Notwithstanding any other provision of this Indenture and any provision of any Note, each Holder shall have the right to receive payment or delivery, as the case may be, of (x) the principal (including the Fundamental Change Repurchase Price, if applicable) of, (y) accrued and unpaid interest, if any, on, and (z) the consideration due upon conversion of, such Note, on or after the respective due dates expressed or provided for in such Note or in this Indenture, or to institute suit for the enforcement of any such payment or delivery, as the case may be.

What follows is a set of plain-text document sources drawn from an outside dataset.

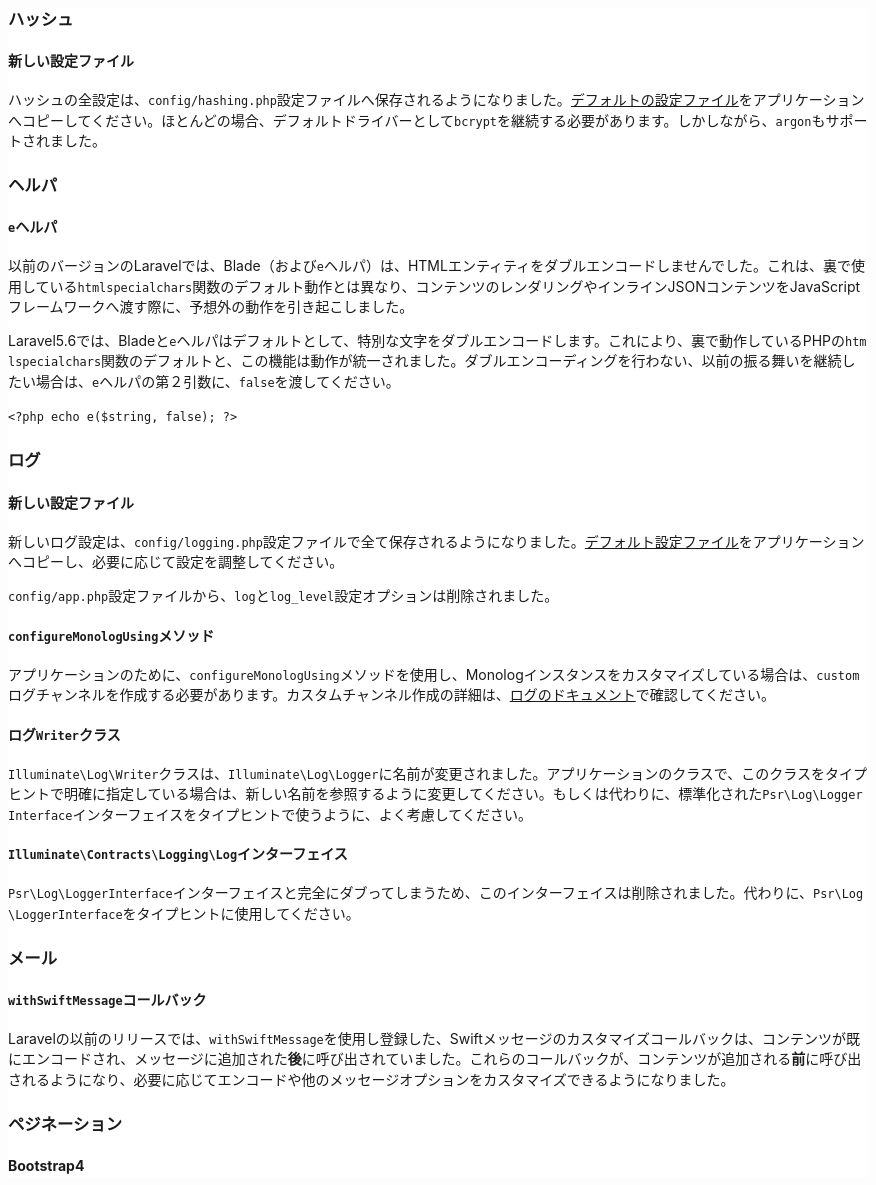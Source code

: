 ### ハッシュ

#### 新しい設定ファイル

ハッシュの全設定は、`config/hashing.php`設定ファイルへ保存されるようになりました。[デフォルトの設定ファイル](https://github.com/laravel/laravel/blob/develop/config/hashing.php)をアプリケーションへコピーしてください。ほとんどの場合、デフォルトドライバーとして`bcrypt`を継続する必要があります。しかしながら、`argon`もサポートされました。

### ヘルパ

#### `e`ヘルパ

以前のバージョンのLaravelでは、Blade（および`e`ヘルパ）は、HTMLエンティティをダブルエンコードしませんでした。これは、裏で使用している`htmlspecialchars`関数のデフォルト動作とは異なり、コンテンツのレンダリングやインラインJSONコンテンツをJavaScriptフレームワークへ渡す際に、予想外の動作を引き起こしました。

Laravel5.6では、Bladeと`e`ヘルパはデフォルトとして、特別な文字をダブルエンコードします。これにより、裏で動作しているPHPの`htmlspecialchars`関数のデフォルトと、この機能は動作が統一されました。ダブルエンコーディングを行わない、以前の振る舞いを継続したい場合は、`e`ヘルパの第２引数に、`false`を渡してください。

    <?php echo e($string, false); ?>

### ログ

#### 新しい設定ファイル

新しいログ設定は、`config/logging.php`設定ファイルで全て保存されるようになりました。[デフォルト設定ファイル](https://github.com/laravel/laravel/blob/develop/config/logging.php)をアプリケーションへコピーし、必要に応じて設定を調整してください。

`config/app.php`設定ファイルから、`log`と`log_level`設定オプションは削除されました。

#### `configureMonologUsing`メソッド

アプリケーションのために、`configureMonologUsing`メソッドを使用し、Monologインスタンスをカスタマイズしている場合は、`custom`ログチャンネルを作成する必要があります。カスタムチャンネル作成の詳細は、[ログのドキュメント](/docs/5.6/logging#creating-custom-channels)で確認してください。

#### ログ`Writer`クラス

`Illuminate\Log\Writer`クラスは、`Illuminate\Log\Logger`に名前が変更されました。アプリケーションのクラスで、このクラスをタイプヒントで明確に指定している場合は、新しい名前を参照するように変更してください。もしくは代わりに、標準化された`Psr\Log\LoggerInterface`インターフェイスをタイプヒントで使うように、よく考慮してください。

#### `Illuminate\Contracts\Logging\Log`インターフェイス

`Psr\Log\LoggerInterface`インターフェイスと完全にダブってしまうため、このインターフェイスは削除されました。代わりに、`Psr\Log\LoggerInterface`をタイプヒントに使用してください。

### メール

#### `withSwiftMessage`コールバック

Laravelの以前のリリースでは、`withSwiftMessage`を使用し登録した、Swiftメッセージのカスタマイズコールバックは、コンテンツが既にエンコードされ、メッセージに追加された**後**に呼び出されていました。これらのコールバックが、コンテンツが追加される**前**に呼び出されるようになり、必要に応じてエンコードや他のメッセージオプションをカスタマイズできるようになりました。

### ペジネーション

#### Bootstrap4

Section 6.07. Proceedings by Trustee. In case of an Event of Default, the Trustee may in its discretion proceed to protect and enforce the rights vested in it by this Indenture by such appropriate judicial proceedings as are necessary to protect and enforce any of such rights, either by suit in equity or by action at law or by proceeding in bankruptcy or otherwise, whether for the specific enforcement of any covenant or agreement contained in this Indenture or in aid of the exercise of any power granted in this Indenture, or to enforce any other legal or equitable right vested in the Trustee by this Indenture or by law.
Section 6.08. Remedies Cumulative and Continuing. Except as provided in the last paragraph of Section 2.06, all powers and remedies given by this Article 6 to the Trustee or to the Holders shall, to the extent permitted by law, be deemed cumulative and not exclusive of any thereof or of any other powers and remedies available to the Trustee or the Holders of the Notes, by judicial proceedings or otherwise, to enforce the performance or observance of the covenants and agreements contained in this Indenture, and no delay or omission of the Trustee or of any Holder of any of the Notes to exercise any right or power accruing upon any Default or Event of Default shall impair any such right or power, or shall be construed to be a waiver of any such Default or Event of Default or any acquiescence therein; and, subject to the provisions of Section 6.06, every power and remedy given by this Article 6 or by law to the Trustee or to the Holders may be exercised from time to time, and as often as shall be deemed expedient, by the Trustee or by the Holders.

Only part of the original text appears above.